A team led by Indian-origin scientists has made a fundamental discovery in understanding how malaria parasites cause the deadly disease.
The researchers led by Kasturi Haldar and Souvik Bhattacharjee of the University of Notre Dame's Center for Rare and Neglected Diseases revealed how parasites target proteins to the surface of the red blood cell that enables sticking to and blocking blood vessels.
Strategies that prevent this host-targeting process will block disease.
Malaria is a blood disease that kills nearly 1 million people each year. It is caused by a parasite that infects red cells in the blood. Once inside the cell, the parasite exports proteins beyond its own plasma membrane border into the blood cell.
These proteins function as adhesins that help the infected red blood cells stick to the walls of blood vessels in the brain and cause cerebral malaria, a deadly form of the disease that kills over half a million children each year.
In all cells, proteins are made in a specialized cell compartment called the endoplasmic reticulum (ER) from where they are delivered to other parts of the cell.
Haldar and Bhattacharjee and collaborators Robert Stahelin at the Indiana University School of Medicine- South Bend (who also is an adjunct faculty member in Notre Dame's Department of Chemistry and Biochemistry), and David and Kaye Speicher at the University of Pennsylvania's Wistar Institute discovered that for host-targeted malaria proteins the very first step is binding to the lipid phosphatidylinositol 3-phosphate, PI(3)P, in the ER.

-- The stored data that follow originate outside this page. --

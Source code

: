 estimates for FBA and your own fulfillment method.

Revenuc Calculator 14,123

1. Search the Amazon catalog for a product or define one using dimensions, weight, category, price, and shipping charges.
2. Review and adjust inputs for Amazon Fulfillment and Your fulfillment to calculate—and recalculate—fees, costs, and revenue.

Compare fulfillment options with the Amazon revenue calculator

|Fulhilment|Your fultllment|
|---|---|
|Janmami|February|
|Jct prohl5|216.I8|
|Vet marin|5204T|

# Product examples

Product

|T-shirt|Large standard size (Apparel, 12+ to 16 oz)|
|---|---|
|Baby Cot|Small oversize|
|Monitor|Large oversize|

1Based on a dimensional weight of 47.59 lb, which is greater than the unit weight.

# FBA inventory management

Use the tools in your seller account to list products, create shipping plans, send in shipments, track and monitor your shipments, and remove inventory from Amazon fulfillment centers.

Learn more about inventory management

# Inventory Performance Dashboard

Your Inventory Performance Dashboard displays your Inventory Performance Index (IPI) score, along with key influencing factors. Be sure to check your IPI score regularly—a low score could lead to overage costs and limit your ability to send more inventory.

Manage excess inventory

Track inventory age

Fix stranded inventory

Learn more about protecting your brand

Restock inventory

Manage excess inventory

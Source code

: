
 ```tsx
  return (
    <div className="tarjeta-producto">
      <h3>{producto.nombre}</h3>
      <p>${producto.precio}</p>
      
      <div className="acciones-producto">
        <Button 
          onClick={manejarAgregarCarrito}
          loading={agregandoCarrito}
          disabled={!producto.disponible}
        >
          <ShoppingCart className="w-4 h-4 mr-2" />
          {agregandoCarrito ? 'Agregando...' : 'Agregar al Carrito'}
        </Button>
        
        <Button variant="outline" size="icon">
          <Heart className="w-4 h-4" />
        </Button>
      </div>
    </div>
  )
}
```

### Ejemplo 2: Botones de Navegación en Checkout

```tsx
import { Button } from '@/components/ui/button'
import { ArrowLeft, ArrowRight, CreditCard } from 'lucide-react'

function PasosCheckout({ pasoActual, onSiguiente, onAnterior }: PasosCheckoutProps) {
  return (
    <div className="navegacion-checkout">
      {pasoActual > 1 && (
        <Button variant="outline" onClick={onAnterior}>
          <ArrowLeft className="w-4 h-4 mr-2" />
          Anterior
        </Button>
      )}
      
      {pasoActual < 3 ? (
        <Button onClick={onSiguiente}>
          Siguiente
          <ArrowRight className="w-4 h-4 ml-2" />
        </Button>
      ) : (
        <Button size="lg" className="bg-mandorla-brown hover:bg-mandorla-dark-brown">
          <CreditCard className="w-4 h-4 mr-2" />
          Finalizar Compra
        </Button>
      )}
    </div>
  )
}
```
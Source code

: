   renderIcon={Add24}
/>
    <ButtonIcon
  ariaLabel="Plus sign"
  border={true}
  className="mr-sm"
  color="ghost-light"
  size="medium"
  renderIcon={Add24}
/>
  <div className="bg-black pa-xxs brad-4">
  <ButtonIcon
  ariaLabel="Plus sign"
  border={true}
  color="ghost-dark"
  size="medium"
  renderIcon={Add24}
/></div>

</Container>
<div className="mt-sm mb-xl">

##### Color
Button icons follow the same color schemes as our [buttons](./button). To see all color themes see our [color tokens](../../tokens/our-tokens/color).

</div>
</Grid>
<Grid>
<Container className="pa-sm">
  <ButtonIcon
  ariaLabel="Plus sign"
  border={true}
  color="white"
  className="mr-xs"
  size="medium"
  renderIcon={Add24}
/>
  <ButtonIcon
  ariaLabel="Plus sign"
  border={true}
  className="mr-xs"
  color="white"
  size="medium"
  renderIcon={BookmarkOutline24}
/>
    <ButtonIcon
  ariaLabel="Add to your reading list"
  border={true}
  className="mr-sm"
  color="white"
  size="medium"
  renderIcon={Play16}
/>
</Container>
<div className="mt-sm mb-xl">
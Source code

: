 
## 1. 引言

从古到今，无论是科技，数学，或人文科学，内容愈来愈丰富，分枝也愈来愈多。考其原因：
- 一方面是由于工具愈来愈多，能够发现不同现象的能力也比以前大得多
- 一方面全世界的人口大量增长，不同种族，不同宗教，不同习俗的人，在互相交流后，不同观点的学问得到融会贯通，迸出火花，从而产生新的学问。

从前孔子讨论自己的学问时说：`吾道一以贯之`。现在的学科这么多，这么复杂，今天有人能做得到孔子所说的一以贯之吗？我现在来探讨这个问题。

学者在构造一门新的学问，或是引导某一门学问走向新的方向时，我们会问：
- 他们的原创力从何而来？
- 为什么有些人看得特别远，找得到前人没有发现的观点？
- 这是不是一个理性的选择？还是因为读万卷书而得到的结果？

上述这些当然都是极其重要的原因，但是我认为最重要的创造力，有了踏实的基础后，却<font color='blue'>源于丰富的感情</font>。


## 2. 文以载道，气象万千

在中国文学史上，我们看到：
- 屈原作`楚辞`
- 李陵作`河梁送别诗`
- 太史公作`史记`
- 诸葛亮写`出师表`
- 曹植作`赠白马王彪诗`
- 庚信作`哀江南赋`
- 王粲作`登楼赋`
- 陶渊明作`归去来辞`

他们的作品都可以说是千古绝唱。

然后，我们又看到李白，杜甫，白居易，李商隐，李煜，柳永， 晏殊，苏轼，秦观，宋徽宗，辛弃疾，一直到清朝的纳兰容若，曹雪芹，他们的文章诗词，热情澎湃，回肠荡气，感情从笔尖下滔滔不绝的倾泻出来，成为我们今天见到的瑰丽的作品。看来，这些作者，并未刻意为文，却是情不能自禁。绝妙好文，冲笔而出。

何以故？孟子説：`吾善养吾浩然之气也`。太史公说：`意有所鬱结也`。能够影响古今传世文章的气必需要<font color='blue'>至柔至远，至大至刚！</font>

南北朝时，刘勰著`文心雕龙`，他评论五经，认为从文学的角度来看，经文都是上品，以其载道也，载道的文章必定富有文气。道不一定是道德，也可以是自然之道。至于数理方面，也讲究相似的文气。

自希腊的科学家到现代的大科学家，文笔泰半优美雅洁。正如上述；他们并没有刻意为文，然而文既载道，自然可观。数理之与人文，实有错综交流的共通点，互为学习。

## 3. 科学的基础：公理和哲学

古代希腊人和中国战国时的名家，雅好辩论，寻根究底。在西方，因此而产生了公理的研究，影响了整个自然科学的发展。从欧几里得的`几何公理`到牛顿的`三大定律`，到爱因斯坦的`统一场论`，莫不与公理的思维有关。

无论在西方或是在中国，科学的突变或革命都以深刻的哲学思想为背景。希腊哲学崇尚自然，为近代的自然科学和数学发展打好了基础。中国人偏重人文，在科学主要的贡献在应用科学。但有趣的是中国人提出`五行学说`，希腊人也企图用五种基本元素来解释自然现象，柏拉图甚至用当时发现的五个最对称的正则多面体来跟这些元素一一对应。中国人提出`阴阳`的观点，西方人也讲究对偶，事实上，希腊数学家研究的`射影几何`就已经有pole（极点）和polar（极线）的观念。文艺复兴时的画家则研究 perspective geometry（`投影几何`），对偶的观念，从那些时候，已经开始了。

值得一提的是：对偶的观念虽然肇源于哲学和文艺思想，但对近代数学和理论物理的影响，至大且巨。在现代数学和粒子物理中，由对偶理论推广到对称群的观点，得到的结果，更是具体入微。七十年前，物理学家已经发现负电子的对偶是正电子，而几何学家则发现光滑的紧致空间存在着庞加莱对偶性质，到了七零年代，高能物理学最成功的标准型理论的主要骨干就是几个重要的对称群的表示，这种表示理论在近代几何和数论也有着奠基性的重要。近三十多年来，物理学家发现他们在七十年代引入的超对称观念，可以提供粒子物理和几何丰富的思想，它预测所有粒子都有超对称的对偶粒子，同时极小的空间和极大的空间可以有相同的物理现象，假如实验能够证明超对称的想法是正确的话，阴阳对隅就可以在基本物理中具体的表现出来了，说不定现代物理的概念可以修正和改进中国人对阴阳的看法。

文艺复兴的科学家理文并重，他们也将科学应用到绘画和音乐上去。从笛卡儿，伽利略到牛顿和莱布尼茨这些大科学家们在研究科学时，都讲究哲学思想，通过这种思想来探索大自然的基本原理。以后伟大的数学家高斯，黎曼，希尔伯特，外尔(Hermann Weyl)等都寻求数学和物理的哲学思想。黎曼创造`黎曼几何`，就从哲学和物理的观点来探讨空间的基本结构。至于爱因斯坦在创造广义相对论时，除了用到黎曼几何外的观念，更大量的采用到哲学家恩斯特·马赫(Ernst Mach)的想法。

This was surprising for two reasons. Previous studies suggested an enzyme called Plasmepsin V that released the proteins into the ER was also the export mechanism.
However, the team discovered that binding to PI(3)P lipid which occurs first is the gate keeper to control export and that export can occur without Plasmepsin V action.
Further, in higher eukaryotic cells (such as in humans), the lipid PI(3)P is not usually found within the ER membrane but rather is exposed to the cellular cytoplasm.
The research findings appear in the Jan. 20 edition of the journal Cell, the leading journal in the life sciences.